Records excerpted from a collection
------------------------------

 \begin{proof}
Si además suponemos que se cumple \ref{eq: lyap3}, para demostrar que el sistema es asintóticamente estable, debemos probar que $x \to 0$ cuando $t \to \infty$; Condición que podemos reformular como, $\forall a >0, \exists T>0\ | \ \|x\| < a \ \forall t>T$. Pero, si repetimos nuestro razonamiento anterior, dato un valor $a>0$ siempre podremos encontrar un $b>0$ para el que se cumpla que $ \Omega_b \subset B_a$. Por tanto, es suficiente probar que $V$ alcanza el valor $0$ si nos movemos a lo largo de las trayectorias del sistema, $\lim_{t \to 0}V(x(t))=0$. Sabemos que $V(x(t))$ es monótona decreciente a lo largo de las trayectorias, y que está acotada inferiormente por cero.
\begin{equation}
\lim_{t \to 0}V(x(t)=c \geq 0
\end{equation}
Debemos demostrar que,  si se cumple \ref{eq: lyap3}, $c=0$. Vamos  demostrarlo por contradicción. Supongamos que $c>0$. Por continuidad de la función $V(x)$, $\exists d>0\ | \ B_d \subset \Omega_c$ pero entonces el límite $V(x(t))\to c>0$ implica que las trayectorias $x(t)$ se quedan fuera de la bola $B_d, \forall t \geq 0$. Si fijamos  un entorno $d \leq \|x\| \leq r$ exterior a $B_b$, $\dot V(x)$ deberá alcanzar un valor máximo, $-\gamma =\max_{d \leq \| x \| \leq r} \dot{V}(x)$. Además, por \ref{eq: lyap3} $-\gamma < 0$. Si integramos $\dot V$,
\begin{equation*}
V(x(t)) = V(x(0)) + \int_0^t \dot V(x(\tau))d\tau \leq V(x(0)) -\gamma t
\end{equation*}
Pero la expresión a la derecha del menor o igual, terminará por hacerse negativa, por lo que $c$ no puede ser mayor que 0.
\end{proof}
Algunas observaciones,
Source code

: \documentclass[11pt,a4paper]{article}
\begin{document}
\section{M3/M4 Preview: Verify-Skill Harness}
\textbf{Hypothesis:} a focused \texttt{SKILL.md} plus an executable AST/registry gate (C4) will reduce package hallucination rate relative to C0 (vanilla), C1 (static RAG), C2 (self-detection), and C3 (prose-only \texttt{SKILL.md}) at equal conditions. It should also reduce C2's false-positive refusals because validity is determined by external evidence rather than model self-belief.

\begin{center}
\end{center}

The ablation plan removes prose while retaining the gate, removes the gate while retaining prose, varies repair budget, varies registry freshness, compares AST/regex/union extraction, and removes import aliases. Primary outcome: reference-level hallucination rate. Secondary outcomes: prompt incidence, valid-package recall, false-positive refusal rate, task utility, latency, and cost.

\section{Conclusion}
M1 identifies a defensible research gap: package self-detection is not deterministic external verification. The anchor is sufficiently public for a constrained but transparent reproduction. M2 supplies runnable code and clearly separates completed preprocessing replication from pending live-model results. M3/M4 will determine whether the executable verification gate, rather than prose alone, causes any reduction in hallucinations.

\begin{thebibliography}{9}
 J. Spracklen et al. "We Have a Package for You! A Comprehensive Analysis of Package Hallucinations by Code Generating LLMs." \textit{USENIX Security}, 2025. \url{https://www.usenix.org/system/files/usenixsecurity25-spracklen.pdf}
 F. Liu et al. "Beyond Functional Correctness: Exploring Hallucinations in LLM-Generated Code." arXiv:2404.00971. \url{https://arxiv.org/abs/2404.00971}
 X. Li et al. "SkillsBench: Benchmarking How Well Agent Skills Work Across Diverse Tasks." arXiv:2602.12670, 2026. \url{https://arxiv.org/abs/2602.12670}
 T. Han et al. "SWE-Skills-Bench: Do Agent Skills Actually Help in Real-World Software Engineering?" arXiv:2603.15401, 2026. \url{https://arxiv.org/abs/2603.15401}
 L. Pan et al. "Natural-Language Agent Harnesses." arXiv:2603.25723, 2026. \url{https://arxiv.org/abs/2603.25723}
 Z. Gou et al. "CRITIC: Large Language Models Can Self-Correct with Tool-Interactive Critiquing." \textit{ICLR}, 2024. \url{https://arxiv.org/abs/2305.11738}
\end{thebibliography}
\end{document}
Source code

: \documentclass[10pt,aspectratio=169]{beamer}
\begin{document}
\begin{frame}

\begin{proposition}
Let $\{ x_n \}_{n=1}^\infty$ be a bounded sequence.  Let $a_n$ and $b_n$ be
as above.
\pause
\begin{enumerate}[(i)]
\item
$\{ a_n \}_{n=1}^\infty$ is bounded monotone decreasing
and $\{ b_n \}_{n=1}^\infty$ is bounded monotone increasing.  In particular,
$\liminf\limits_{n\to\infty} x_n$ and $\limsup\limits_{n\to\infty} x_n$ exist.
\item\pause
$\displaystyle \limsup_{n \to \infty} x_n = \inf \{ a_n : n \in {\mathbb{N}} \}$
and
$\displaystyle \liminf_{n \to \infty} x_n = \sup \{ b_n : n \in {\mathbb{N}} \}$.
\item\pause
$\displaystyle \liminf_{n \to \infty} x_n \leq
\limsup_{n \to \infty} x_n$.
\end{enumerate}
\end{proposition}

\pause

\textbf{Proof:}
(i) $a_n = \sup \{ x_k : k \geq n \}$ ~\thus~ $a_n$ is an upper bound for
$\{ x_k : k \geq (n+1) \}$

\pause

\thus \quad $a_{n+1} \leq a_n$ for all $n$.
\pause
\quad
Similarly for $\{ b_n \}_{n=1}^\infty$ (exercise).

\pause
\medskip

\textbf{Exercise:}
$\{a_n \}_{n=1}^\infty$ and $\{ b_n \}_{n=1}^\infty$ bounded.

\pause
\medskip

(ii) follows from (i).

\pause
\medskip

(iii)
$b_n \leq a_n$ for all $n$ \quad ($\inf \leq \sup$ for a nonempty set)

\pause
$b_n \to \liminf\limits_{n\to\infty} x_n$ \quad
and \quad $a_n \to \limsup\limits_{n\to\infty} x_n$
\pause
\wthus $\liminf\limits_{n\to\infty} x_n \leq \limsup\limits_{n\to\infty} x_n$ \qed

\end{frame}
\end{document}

------------------------------

The problem:
Reproduce every record above exactly.

Answer for this exercise:
 \begin{proof}
Si además suponemos que se cumple \ref{eq: lyap3}, para demostrar que el sistema es asintóticamente estable, debemos probar que $x \to 0$ cuando $t \to \infty$; Condición que podemos reformular como, $\forall a >0, \exists T>0\ | \ \|x\| < a \ \forall t>T$. Pero, si repetimos nuestro razonamiento anterior, dato un valor $a>0$ siempre podremos encontrar un $b>0$ para el que se cumpla que $ \Omega_b \subset B_a$. Por tanto, es suficiente probar que $V$ alcanza el valor $0$ si nos movemos a lo largo de las trayectorias del sistema, $\lim_{t \to 0}V(x(t))=0$. Sabemos que $V(x(t))$ es monótona decreciente a lo largo de las trayectorias, y que está acotada inferiormente por cero.
\begin{equation}
\lim_{t \to 0}V(x(t)=c \geq 0
\end{equation}
Debemos demostrar que,  si se cumple \ref{eq: lyap3}, $c=0$. Vamos  demostrarlo por contradicción. Supongamos que $c>0$. Por continuidad de la función $V(x)$, $\exists d>0\ | \ B_d \subset \Omega_c$ pero entonces el límite $V(x(t))\to c>0$ implica que las trayectorias $x(t)$ se quedan fuera de la bola $B_d, \forall t \geq 0$. Si fijamos  un entorno $d \leq \|x\| \leq r$ exterior a $B_b$, $\dot V(x)$ deberá alcanzar un valor máximo, $-\gamma =\max_{d \leq \| x \| \leq r} \dot{V}(x)$. Además, por \ref{eq: lyap3} $-\gamma < 0$. Si integramos $\dot V$,
\begin{equation*}
V(x(t)) = V(x(0)) + \int_0^t \dot V(x(\tau))d\tau \leq V(x(0)) -\gamma t
\end{equation*}
Pero la expresión a la derecha del menor o igual, terminará por hacerse negativa, por lo que $c$ no puede ser mayor que 0.
\end{proof}
Algunas observaciones,
Source code

: \documentclass[11pt,a4paper]{article}
\begin{document}
\section{M3/M4 Preview: Verify-Skill Harness}
\textbf{Hypothesis:} a focused \texttt{SKILL.md} plus an executable AST/registry gate (C4) will reduce package hallucination rate relative to C0 (vanilla), C1 (static RAG), C2 (self-detection), and C3 (prose-only \texttt{SKILL.md}) at equal conditions. It should also reduce C2's false-positive refusals because validity is determined by external evidence rather than model self-belief.

\begin{center}
\end{center}

The ablation plan removes prose while retaining the gate, removes the gate while retaining prose, varies repair budget, varies registry freshness, compares AST/regex/union extraction, and removes import aliases. Primary outcome: reference-level hallucination rate. Secondary outcomes: prompt incidence, valid-package recall, false-positive refusal rate, task utility, latency, and cost.

\section{Conclusion}
M1 identifies a defensible research gap: package self-detection is not deterministic external verification. The anchor is sufficiently public for a constrained but transparent reproduction. M2 supplies runnable code and clearly separates completed preprocessing replication from pending live-model results. M3/M4 will determine whether the executable verification gate, rather than prose alone, causes any reduction in hallucinations.

\begin{thebibliography}{9}
 J. Spracklen et al. "We Have a Package for You! A Comprehensive Analysis of Package Hallucinations by Code Generating LLMs." \textit{USENIX Security}, 2025. \url{https://www.usenix.org/system/files/usenixsecurity25-spracklen.pdf}
 F. Liu et al. "Beyond Functional Correctness: Exploring Hallucinations in LLM-Generated Code." arXiv:2404.00971. \url{https://arxiv.org/abs/2404.00971}
 X. Li et al. "SkillsBench: Benchmarking How Well Agent Skills Work Across Diverse Tasks." arXiv:2602.12670, 2026. \url{https://arxiv.org/abs/2602.12670}
 T. Han et al. "SWE-Skills-Bench: Do Agent Skills Actually Help in Real-World Software Engineering?" arXiv:2603.15401, 2026. \url{https://arxiv.org/abs/2603.15401}
 L. Pan et al. "Natural-Language Agent Harnesses." arXiv:2603.25723, 2026. \url{https://arxiv.org/abs/2603.25723}
 Z. Gou et al. "CRITIC: Large Language Models Can Self-Correct with Tool-Interactive Critiquing." \textit{ICLR}, 2024. \url{https://arxiv.org/abs/2305.11738}
\end{thebibliography}
\end{document}
Source code

: \documentclass[10pt,aspectratio=169]{beamer}
\begin{document}
\begin{frame}

\begin{proposition}
Let $\{ x_n \}_{n=1}^\infty$ be a bounded sequence.  Let $a_n$ and $b_n$ be
as above.
\pause
\begin{enumerate}[(i)]
\item
$\{ a_n \}_{n=1}^\infty$ is bounded monotone decreasing
and $\{ b_n \}_{n=1}^\infty$ is bounded monotone increasing.  In particular,
$\liminf\limits_{n\to\infty} x_n$ and $\limsup\limits_{n\to\infty} x_n$ exist.
\item\pause
$\displaystyle \limsup_{n \to \infty} x_n = \inf \{ a_n : n \in {\mathbb{N}} \}$
and
$\displaystyle \liminf_{n \to \infty} x_n = \sup \{ b_n : n \in {\mathbb{N}} \}$.
\item\pause
$\displaystyle \liminf_{n \to \infty} x_n \leq
\limsup_{n \to \infty} x_n$.
\end{enumerate}
\end{proposition}

\pause

\textbf{Proof:}
(i) $a_n = \sup \{ x_k : k \geq n \}$ ~\thus~ $a_n$ is an upper bound for
$\{ x_k : k \geq (n+1) \}$

\pause

\thus \quad $a_{n+1} \leq a_n$ for all $n$.
\pause
\quad
Similarly for $\{ b_n \}_{n=1}^\infty$ (exercise).

\pause
\medskip

\textbf{Exercise:}
$\{a_n \}_{n=1}^\infty$ and $\{ b_n \}_{n=1}^\infty$ bounded.

\pause
\medskip

(ii) follows from (i).

\pause
\medskip

(iii)
$b_n \leq a_n$ for all $n$ \quad ($\inf \leq \sup$ for a nonempty set)

\pause
$b_n \to \liminf\limits_{n\to\infty} x_n$ \quad
and \quad $a_n \to \limsup\limits_{n\to\infty} x_n$
\pause
\wthus $\liminf\limits_{n\to\infty} x_n \leq \limsup\limits_{n\to\infty} x_n$ \qed

\end{frame}
\end{document}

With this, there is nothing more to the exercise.